Così la Campionessa di Kriarya risultò in ogni proprio singolo passo, in qualunque fremito di ogni proprio muscolo, che avesse esso a contrarsi o a rilassarsi, a tendersi o a gonfiarsi, lasciando trasparire, involontariamente ma non per questo meno affascinante in ciò, uno sconvolgente fascino, una conturbante seduzione, anche in un momento tanto delicato, in un’occasione tanto pericolosa, nel confronto con la quale la sua sopravvivenza non avrebbe potuto dirsi così ovvia, così retorica o scontata, quasi, e non volontariamente, banalizzando tutto ciò entro i termini di una danza sì magnifica, e pur priva di qualunque rischio, e, soprattutto, rischio mortale.
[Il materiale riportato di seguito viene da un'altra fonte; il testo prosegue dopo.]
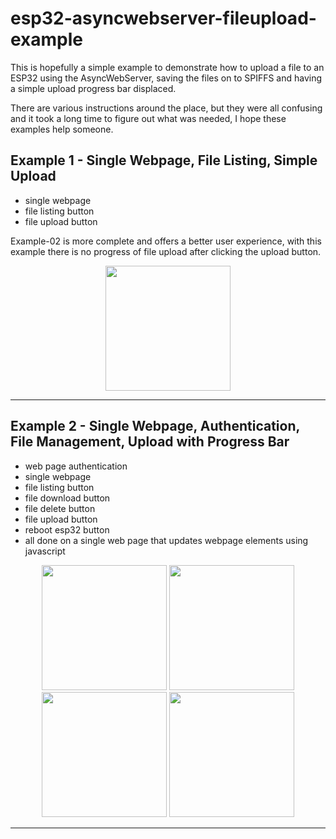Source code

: # esp32-asyncwebserver-fileupload-example

This is hopefully a simple example to demonstrate how to upload a file to an ESP32 using the AsyncWebServer, saving the files on to SPIFFS and having a simple upload progress bar displaced.

There are various instructions around the place, but they were all confusing and it took a long time to figure out what was needed, I hope these examples help someone.

## Example 1 - Single Webpage, File Listing, Simple Upload
- single webpage
- file listing button
- file upload button

Example-02 is more complete and offers a better user experience, with this example there is no progress of file upload after clicking the upload button.

<p align="center">
  <img src="https://raw.githubusercontent.com/smford/esp32-asyncwebserver-fileupload-example/master/example-01/images/example-01-image-01.png" width="200">
</p>

---

## Example 2 - Single Webpage, Authentication, File Management, Upload with Progress Bar
- web page authentication
- single webpage
- file listing button
- file download button
- file delete button
- file upload button
- reboot esp32 button
- all done on a single web page that updates webpage elements using javascript

<p align="center">
  <img src="https://raw.githubusercontent.com/smford/esp32-asyncwebserver-fileupload-example/master/example-02/images/example-02-image-01.png" width="200">
  <img src="https://raw.githubusercontent.com/smford/esp32-asyncwebserver-fileupload-example/master/example-02/images/example-02-image-02.png" width="200">
  <img src="https://raw.githubusercontent.com/smford/esp32-asyncwebserver-fileupload-example/master/example-02/images/example-02-image-03.png" width="200">
  <img src="https://raw.githubusercontent.com/smford/esp32-asyncwebserver-fileupload-example/master/example-02/images/example-02-image-04.png" width="200">
</p>

---
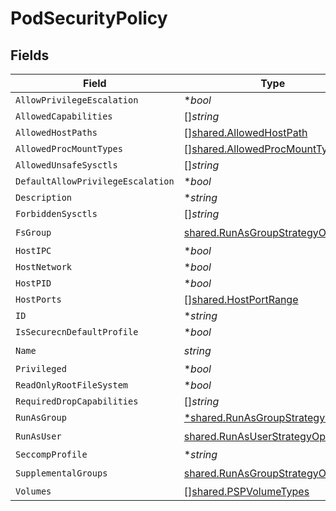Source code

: # PodSecurityPolicy


## Fields

| Field                                                                                        | Type                                                                                         | Required                                                                                     | Description                                                                                  |
| -------------------------------------------------------------------------------------------- | -------------------------------------------------------------------------------------------- | -------------------------------------------------------------------------------------------- | -------------------------------------------------------------------------------------------- |
| `AllowPrivilegeEscalation`                                                                   | **bool*                                                                                      | :heavy_minus_sign:                                                                           | N/A                                                                                          |
| `AllowedCapabilities`                                                                        | []*string*                                                                                   | :heavy_minus_sign:                                                                           | N/A                                                                                          |
| `AllowedHostPaths`                                                                           | [][shared.AllowedHostPath](../../../pkg/models/shared/allowedhostpath.md)                    | :heavy_minus_sign:                                                                           | N/A                                                                                          |
| `AllowedProcMountTypes`                                                                      | [][shared.AllowedProcMountType](../../../pkg/models/shared/allowedprocmounttype.md)          | :heavy_minus_sign:                                                                           | N/A                                                                                          |
| `AllowedUnsafeSysctls`                                                                       | []*string*                                                                                   | :heavy_minus_sign:                                                                           | N/A                                                                                          |
| `DefaultAllowPrivilegeEscalation`                                                            | **bool*                                                                                      | :heavy_minus_sign:                                                                           | N/A                                                                                          |
| `Description`                                                                                | **string*                                                                                    | :heavy_minus_sign:                                                                           | N/A                                                                                          |
| `ForbiddenSysctls`                                                                           | []*string*                                                                                   | :heavy_minus_sign:                                                                           | N/A                                                                                          |
| `FsGroup`                                                                                    | [shared.RunAsGroupStrategyOptions](../../../pkg/models/shared/runasgroupstrategyoptions.md)  | :heavy_check_mark:                                                                           | N/A                                                                                          |
| `HostIPC`                                                                                    | **bool*                                                                                      | :heavy_minus_sign:                                                                           | N/A                                                                                          |
| `HostNetwork`                                                                                | **bool*                                                                                      | :heavy_minus_sign:                                                                           | N/A                                                                                          |
| `HostPID`                                                                                    | **bool*                                                                                      | :heavy_minus_sign:                                                                           | N/A                                                                                          |
| `HostPorts`                                                                                  | [][shared.HostPortRange](../../../pkg/models/shared/hostportrange.md)                        | :heavy_minus_sign:                                                                           | N/A                                                                                          |
| `ID`                                                                                         | **string*                                                                                    | :heavy_minus_sign:                                                                           | N/A                                                                                          |
| `IsSecurecnDefaultProfile`                                                                   | **bool*                                                                                      | :heavy_minus_sign:                                                                           | N/A                                                                                          |
| `Name`                                                                                       | *string*                                                                                     | :heavy_check_mark:                                                                           | N/A                                                                                          |
| `Privileged`                                                                                 | **bool*                                                                                      | :heavy_minus_sign:                                                                           | N/A                                                                                          |
| `ReadOnlyRootFileSystem`                                                                     | **bool*                                                                                      | :heavy_minus_sign:                                                                           | N/A                                                                                          |
| `RequiredDropCapabilities`                                                                   | []*string*                                                                                   | :heavy_minus_sign:                                                                           | N/A                                                                                          |
| `RunAsGroup`                                                                                 | [*shared.RunAsGroupStrategyOptions](../../../pkg/models/shared/runasgroupstrategyoptions.md) | :heavy_minus_sign:                                                                           | N/A                                                                                          |
| `RunAsUser`                                                                                  | [shared.RunAsUserStrategyOptions](../../../pkg/models/shared/runasuserstrategyoptions.md)    | :heavy_check_mark:                                                                           | N/A                                                                                          |
| `SeccompProfile`                                                                             | **string*                                                                                    | :heavy_minus_sign:                                                                           | N/A                                                                                          |
| `SupplementalGroups`                                                                         | [shared.RunAsGroupStrategyOptions](../../../pkg/models/shared/runasgroupstrategyoptions.md)  | :heavy_check_mark:                                                                           | N/A                                                                                          |
| `Volumes`                                                                                    | [][shared.PSPVolumeTypes](../../../pkg/models/shared/pspvolumetypes.md)                      | :heavy_minus_sign:                                                                           | N/A                                                                                          |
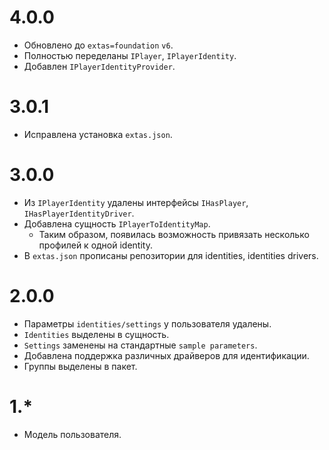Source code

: # 4.0.0

- Обновлено до `extas=foundation` `v6`.
- Полностью переделаны `IPlayer`, `IPlayerIdentity`.
- Добавлен `IPlayerIdentityProvider`.

# 3.0.1

- Исправлена установка `extas.json`.

# 3.0.0

- Из `IPlayerIdentity` удалены интерфейсы `IHasPlayer`, `IHasPlayerIdentityDriver`.
- Добавлена сущность `IPlayerToIdentityMap`.
  - Таким образом, появилась возможность привязать несколько профилей к одной identity.
- В `extas.json` прописаны репозитории для identities, identities drivers.

# 2.0.0

- Параметры `identities/settings` у пользователя удалены.
- `Identities` выделены в сущность.
- `Settings` заменены на стандартные `sample parameters`.
- Добавлена поддержка различных драйверов для идентификации.
- Группы выделены в пакет.

# 1.*

- Модель пользователя.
Un’armonia, quella trasmessa dal suo corpo, da quelle membra rapide e agili, che, isolata dal contesto in cui si stava offrendo in quella particolare situazione, in quella specifica condizione, avrebbe potuto allora apparire più ispirata all’amore che alla morte, più ispirata all’erotismo che alla guerra, quasi, in quei gesti, ella stesse allor cercando di ammaliare, nuovamente, il proprio amato e, forse, con lui, qualunque altro uomo lì attorno presente, lì intento a guardarla, a contemplarla, inevitabilmente, tutti loro, quasi dimentichi della tragica condanna che soltanto l’avrebbe attesa se non fosse riuscita a mantenere assoluto controllo sul proprio corpo, qual solo si stava dimostrando allor necessariamente desiderosa di compiere. Un’armonia, ancora, per la quale, al contrario rispetto alla sua velocità e alla sua agilità, avrebbe dovuto soltanto ringraziare gli dei tutti, e Thyres, sua prediletta, in particolare, in quanto caratteristica innata, dote ricevuta in gloria alla benevolenza di un fato stranamente magnanimo, e che, per quanto sicuramente fosse stata solamente affinata nel corso degli anni, nelle troppe imprese nelle quali ella aveva avuto occasione e volontà di gettarsi a testa bassa, non le sarebbe mai stato negato neppure dallo scorrere inappellabile e impietoso del tempo.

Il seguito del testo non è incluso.